PROBLEM TO WORK ON: Tell how many lines in the records contain the word "signatures"; the number alone is the answer.

DATA SHOWN:
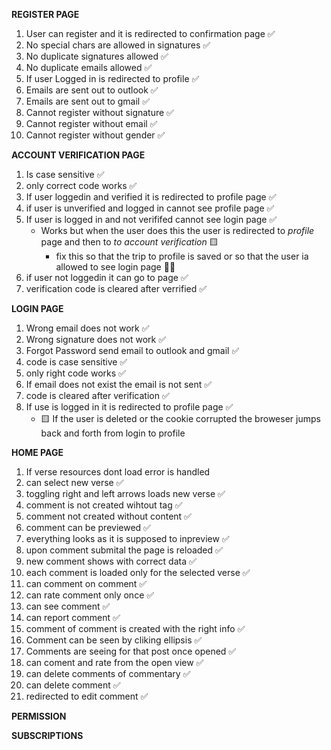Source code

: **REGISTER PAGE**

1. User can register and it is redirected to confirmation page ✅
2. No special chars are allowed in signatures ✅
3. No duplicate signatures allowed ✅
4. No duplicate emails allowed ✅
5. If user Logged in is redirected to profile ✅
6. Emails are sent out to outlook ✅
7. Emails are sent out to gmail ✅
8. Cannot register without signature ✅
9. Cannot register without email ✅
10.   Cannot register without gender ✅

**ACCOUNT VERIFICATION PAGE**

1. Is case sensitive ✅
2. only correct code works ✅
3. If user loggedin and verified it is redirected to profile page ✅
4. if user is unverified and logged in cannot see profile page ✅
5. If user is logged in and not verififed cannot see login page ✅
   -  Works but when the user does this the user is redirected to _profile_ page and then to _to account verification_ 🟨
      -  fix this so that the trip to profile is saved or so that the user ia allowed to see login page 👷‍♂️
6. if user not loggedin it can go to page ✅
7. verification code is cleared after verrified ✅

**LOGIN PAGE**

1. Wrong email does not work ✅
2. Wrong signature does not work ✅
3. Forgot Password send email to outlook and gmail ✅
4. code is case sensitive ✅
5. only right code works ✅
6. If email does not exist the email is not sent ✅
7. code is cleared after verification ✅
8. If use is logged in it is redirected to profile page ✅
   -  🟨 If the user is deleted or the cookie corrupted the broweser jumps back and forth from login to profile

**HOME PAGE**

1. If verse resources dont load error is handled
2. can select new verse ✅
3. toggling right and left arrows loads new verse ✅
4. comment is not created wihtout tag ✅
5. comment not created without content ✅
6. comment can be previewed ✅
7. everything looks as it is supposed to inpreview ✅
8. upon comment submital the page is reloaded ✅
9. new comment shows with correct data ✅
10.   each comment is loaded only for the selected verse ✅
11.   can comment on comment ✅
12.   can rate comment only once ✅
13.   can see comment ✅
14.   can report comment ✅
15.   comment of comment is created with the right info ✅
16.   Comment can be seen by cliking ellipsis ✅
17.   Comments are seeing for that post once opened ✅
18.   can coment and rate from the open view ✅
19.   can delete comments of commentary ✅
20.   can delete comment ✅
21.   redirected to edit comment ✅

**PERMISSION**

**SUBSCRIPTIONS**
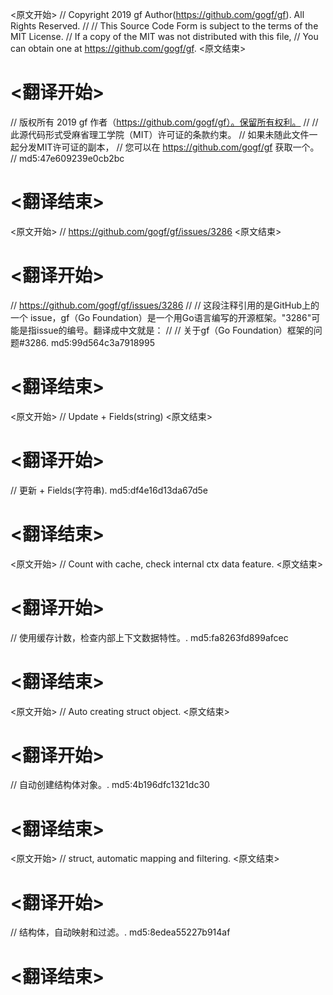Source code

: 
<原文开始>
// Copyright 2019 gf Author(https://github.com/gogf/gf). All Rights Reserved.
//
// This Source Code Form is subject to the terms of the MIT License.
// If a copy of the MIT was not distributed with this file,
// You can obtain one at https://github.com/gogf/gf.
<原文结束>

# <翻译开始>
// 版权所有 2019 gf 作者（https://github.com/gogf/gf）。保留所有权利。
//
// 此源代码形式受麻省理工学院（MIT）许可证的条款约束。
// 如果未随此文件一起分发MIT许可证的副本，
// 您可以在 https://github.com/gogf/gf 获取一个。
// md5:47e609239e0cb2bc
# <翻译结束>


<原文开始>
// https://github.com/gogf/gf/issues/3286
<原文结束>

# <翻译开始>
// https://github.com/gogf/gf/issues/3286
// 
// 这段注释引用的是GitHub上的一个 issue，gf（Go Foundation）是一个用Go语言编写的开源框架。"3286"可能是指issue的编号。翻译成中文就是：
// 
// 关于gf（Go Foundation）框架的问题#3286. md5:99d564c3a7918995
# <翻译结束>


<原文开始>
// Update + Fields(string)
<原文结束>

# <翻译开始>
// 更新 + Fields(字符串). md5:df4e16d13da67d5e
# <翻译结束>


<原文开始>
// Count with cache, check internal ctx data feature.
<原文结束>

# <翻译开始>
// 使用缓存计数，检查内部上下文数据特性。. md5:fa8263fd899afcec
# <翻译结束>


<原文开始>
// Auto creating struct object.
<原文结束>

# <翻译开始>
// 自动创建结构体对象。. md5:4b196dfc1321dc30
# <翻译结束>


<原文开始>
// struct, automatic mapping and filtering.
<原文结束>

# <翻译开始>
// 结构体，自动映射和过滤。. md5:8edea55227b914af
# <翻译结束>

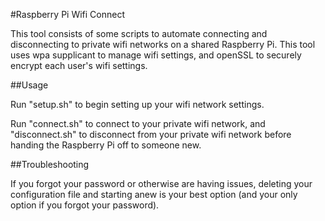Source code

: #Raspberry Pi Wifi Connect

This tool consists of some scripts to automate connecting and disconnecting to private wifi networks on a shared Raspberry Pi. This tool uses wpa supplicant to manage wifi settings, and openSSL to securely encrypt each user's wifi settings.

##Usage

Run "setup.sh" to begin setting up your wifi network settings.

Run "connect.sh" to connect to your private wifi network, and "disconnect.sh" to disconnect from your private wifi network before handing the Raspberry Pi off to someone new.

##Troubleshooting

If you forgot your password or otherwise are having issues, deleting your configuration file and starting anew is your best option (and your only option if you forgot your password).
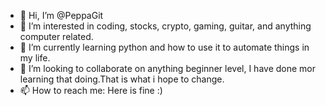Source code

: - 👋 Hi, I’m @PeppaGit
- 👀 I’m interested in coding, stocks, crypto, gaming, guitar, and anything computer related.
- 🌱 I’m currently learning python and how to use it to automate things in my life.
- 💞️ I’m looking to collaborate on anything beginner level, I have done mor learning that doing.That is what i hope to change.
- 📫 How to reach me: Here is fine :)

<!---
PeppaGit/PeppaGit is a ✨ special ✨ repository because its `README.md` (this file) appears on your GitHub profile.
You can click the Preview link to take a look at your changes.
--->
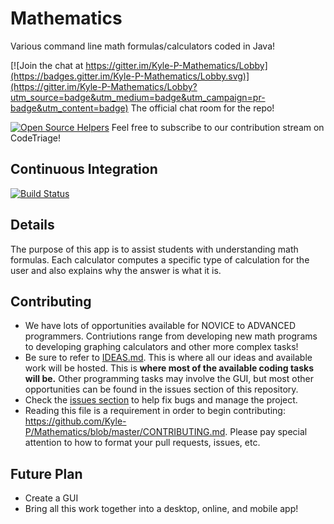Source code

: # Mathematics
Various command line math formulas/calculators coded in Java!

[![Join the chat at https://gitter.im/Kyle-P-Mathematics/Lobby](https://badges.gitter.im/Kyle-P-Mathematics/Lobby.svg)](https://gitter.im/Kyle-P-Mathematics/Lobby?utm_source=badge&utm_medium=badge&utm_campaign=pr-badge&utm_content=badge) The official chat room for the repo!

[![Open Source Helpers](https://www.codetriage.com/kyle-p/mathematics/badges/users.svg)](https://www.codetriage.com/kyle-p/mathematics)
Feel free to subscribe to our contribution stream on CodeTriage!

## Continuous Integration
[![Build Status](https://travis-ci.org/Kyle-P/Mathematics.svg?branch=master)](https://travis-ci.org/Kyle-P/Mathematics)

## Details
The purpose of this app is to assist students with understanding math formulas. Each calculator computes a specific type of calculation for the user and also explains why the answer is what it is.

## Contributing
- We have lots of opportunities available for NOVICE to ADVANCED programmers. Contriutions range from developing new math programs to developing graphing calculators and other more complex tasks!
- Be sure to refer to [IDEAS.md](https://github.com/Kyle-P/Mathematics/blob/master/IDEAS.md). This is where all our ideas and available work will be hosted. This is **where most of the available coding tasks will be.** Other programming tasks may involve the GUI, but most other opportunities can be found in the issues section of this repository.
- Check the [issues section](https://github.com/Kyle-P/Mathematics/issues) to help fix bugs and manage the project.
- Reading this file is a requirement in order to begin contributing: https://github.com/Kyle-P/Mathematics/blob/master/CONTRIBUTING.md. Please pay special attention to how to format your pull requests, issues, etc.

## Future Plan
- Create a GUI
- Bring all this work together into a desktop, online, and mobile app!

SOLUTION TO THE EXERCISE: 2